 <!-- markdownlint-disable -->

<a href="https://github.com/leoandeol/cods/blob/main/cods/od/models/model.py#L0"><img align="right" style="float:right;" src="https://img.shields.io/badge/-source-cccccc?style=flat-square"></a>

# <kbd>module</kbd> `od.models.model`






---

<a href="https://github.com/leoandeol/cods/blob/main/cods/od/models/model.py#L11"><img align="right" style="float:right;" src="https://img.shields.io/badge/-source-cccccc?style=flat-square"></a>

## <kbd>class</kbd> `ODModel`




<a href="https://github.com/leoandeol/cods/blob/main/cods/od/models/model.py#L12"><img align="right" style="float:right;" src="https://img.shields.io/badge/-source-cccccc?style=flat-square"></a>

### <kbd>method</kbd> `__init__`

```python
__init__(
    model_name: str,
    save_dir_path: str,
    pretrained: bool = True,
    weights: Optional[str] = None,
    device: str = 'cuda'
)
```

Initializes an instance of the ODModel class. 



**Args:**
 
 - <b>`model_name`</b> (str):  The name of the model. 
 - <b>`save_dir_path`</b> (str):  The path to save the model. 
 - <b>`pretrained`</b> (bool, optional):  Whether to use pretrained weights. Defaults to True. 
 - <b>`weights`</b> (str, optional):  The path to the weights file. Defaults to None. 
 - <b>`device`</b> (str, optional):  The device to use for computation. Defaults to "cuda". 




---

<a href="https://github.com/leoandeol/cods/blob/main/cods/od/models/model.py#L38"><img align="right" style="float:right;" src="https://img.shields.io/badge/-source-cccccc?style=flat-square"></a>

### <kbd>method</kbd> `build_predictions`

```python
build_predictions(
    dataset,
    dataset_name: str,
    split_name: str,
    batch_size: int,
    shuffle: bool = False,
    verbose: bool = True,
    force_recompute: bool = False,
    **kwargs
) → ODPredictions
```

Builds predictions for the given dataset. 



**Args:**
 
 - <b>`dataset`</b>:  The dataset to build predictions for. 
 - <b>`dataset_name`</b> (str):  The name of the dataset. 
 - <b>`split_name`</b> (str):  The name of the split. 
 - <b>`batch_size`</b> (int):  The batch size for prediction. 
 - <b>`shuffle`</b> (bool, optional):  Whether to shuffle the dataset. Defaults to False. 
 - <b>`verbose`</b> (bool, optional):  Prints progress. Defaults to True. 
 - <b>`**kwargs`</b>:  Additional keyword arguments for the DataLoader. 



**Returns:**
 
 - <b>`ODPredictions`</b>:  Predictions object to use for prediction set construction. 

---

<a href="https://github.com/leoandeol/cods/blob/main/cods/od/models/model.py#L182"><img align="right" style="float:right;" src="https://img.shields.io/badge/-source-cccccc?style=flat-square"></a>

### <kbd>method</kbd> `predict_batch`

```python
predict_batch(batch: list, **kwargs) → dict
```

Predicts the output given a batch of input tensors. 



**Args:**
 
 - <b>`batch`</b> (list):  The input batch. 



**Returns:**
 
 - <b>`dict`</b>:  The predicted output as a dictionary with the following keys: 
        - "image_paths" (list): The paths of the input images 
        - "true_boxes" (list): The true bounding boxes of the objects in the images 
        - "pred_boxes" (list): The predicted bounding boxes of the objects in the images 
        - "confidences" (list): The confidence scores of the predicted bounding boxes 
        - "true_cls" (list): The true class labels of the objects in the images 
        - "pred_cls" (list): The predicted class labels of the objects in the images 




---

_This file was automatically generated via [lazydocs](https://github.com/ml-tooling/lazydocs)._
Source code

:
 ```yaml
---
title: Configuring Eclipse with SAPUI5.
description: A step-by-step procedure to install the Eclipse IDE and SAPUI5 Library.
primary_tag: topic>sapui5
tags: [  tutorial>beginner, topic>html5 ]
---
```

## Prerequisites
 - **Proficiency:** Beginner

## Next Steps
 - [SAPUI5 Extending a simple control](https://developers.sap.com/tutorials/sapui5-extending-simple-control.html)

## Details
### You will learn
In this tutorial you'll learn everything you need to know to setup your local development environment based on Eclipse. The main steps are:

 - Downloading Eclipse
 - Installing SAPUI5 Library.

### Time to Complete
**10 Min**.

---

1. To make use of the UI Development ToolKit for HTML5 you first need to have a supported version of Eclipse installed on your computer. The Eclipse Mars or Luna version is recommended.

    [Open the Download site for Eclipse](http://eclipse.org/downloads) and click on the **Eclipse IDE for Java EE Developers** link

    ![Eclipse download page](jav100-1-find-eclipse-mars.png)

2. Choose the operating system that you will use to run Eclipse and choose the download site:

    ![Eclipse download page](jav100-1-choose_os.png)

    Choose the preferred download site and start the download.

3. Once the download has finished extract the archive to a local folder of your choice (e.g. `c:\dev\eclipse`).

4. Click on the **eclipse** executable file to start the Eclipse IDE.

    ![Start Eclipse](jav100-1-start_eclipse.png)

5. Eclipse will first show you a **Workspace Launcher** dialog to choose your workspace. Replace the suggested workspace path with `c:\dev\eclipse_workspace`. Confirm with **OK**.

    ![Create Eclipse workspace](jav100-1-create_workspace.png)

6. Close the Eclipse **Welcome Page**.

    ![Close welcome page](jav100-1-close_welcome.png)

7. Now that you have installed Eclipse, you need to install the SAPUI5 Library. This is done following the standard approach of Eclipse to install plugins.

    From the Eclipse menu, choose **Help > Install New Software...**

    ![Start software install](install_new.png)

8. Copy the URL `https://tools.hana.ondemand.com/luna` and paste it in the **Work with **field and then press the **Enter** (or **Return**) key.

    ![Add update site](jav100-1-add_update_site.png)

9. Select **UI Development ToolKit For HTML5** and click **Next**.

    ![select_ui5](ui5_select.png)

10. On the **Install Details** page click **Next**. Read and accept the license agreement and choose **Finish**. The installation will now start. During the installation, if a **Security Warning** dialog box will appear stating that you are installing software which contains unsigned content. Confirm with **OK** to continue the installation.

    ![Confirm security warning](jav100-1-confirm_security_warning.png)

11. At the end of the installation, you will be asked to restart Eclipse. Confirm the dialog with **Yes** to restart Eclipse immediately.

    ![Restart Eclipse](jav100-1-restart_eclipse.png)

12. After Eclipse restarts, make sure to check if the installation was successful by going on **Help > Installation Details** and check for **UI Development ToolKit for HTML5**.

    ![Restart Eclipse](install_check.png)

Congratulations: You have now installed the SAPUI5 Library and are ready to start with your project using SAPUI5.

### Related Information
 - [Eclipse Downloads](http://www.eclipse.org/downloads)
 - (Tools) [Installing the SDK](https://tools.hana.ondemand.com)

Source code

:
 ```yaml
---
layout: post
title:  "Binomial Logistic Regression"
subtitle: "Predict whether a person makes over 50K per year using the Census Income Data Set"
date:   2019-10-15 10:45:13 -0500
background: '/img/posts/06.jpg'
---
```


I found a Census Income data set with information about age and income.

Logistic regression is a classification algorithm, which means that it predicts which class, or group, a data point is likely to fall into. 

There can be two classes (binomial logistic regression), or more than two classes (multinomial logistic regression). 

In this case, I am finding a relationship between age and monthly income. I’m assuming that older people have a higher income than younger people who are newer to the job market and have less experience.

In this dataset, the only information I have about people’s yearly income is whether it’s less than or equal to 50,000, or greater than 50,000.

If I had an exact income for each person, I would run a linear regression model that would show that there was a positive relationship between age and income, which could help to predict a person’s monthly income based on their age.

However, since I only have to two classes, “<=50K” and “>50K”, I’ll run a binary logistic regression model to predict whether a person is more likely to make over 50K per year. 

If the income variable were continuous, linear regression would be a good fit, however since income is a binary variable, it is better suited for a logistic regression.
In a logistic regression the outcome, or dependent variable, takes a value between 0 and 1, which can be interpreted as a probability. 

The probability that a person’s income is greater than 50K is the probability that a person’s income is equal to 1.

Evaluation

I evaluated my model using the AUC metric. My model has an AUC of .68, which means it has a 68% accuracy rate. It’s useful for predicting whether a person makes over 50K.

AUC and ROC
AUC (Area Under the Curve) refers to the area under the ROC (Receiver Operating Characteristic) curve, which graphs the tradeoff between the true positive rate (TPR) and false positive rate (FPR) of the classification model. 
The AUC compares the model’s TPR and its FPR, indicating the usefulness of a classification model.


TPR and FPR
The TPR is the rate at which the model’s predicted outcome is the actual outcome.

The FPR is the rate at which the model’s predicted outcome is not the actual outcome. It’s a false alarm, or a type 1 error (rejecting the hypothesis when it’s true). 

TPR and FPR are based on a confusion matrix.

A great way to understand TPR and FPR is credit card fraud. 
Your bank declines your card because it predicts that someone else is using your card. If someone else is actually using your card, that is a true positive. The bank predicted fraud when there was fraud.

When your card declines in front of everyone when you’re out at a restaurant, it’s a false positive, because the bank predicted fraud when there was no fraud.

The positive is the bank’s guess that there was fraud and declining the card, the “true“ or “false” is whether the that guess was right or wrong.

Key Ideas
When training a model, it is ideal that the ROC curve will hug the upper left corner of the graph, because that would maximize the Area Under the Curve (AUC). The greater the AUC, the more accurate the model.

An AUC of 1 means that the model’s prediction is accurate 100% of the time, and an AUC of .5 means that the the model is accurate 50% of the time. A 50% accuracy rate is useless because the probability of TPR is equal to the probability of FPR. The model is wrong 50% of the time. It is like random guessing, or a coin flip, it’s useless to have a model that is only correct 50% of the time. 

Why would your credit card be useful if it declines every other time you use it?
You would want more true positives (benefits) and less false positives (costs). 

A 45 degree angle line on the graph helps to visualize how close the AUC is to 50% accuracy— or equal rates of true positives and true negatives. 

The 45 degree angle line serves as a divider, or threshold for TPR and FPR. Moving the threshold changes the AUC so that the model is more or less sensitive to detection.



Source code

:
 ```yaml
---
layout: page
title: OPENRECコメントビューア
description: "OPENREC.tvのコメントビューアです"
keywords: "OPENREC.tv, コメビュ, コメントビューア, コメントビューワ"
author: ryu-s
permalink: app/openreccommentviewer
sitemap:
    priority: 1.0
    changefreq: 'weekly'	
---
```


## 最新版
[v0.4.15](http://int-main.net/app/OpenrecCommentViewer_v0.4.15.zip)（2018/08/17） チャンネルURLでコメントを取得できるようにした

☆ ☆ ☆ ☆

#### What to produce
In the data above, find the line that contains "## Prerequisites" and the line that contains "1. To make use". Repeat exactly those lines and every line between them, and only those.

#### Result
## Prerequisites
 - **Proficiency:** Beginner

## Next Steps
 - [SAPUI5 Extending a simple control](https://developers.sap.com/tutorials/sapui5-extending-simple-control.html)

## Details
### You will learn
In this tutorial you'll learn everything you need to know to setup your local development environment based on Eclipse. The main steps are:

 - Downloading Eclipse
 - Installing SAPUI5 Library.

### Time to Complete
**10 Min**.

---

1. To make use of the UI Development ToolKit for HTML5 you first need to have a supported version of Eclipse installed on your computer. The Eclipse Mars or Luna version is recommended.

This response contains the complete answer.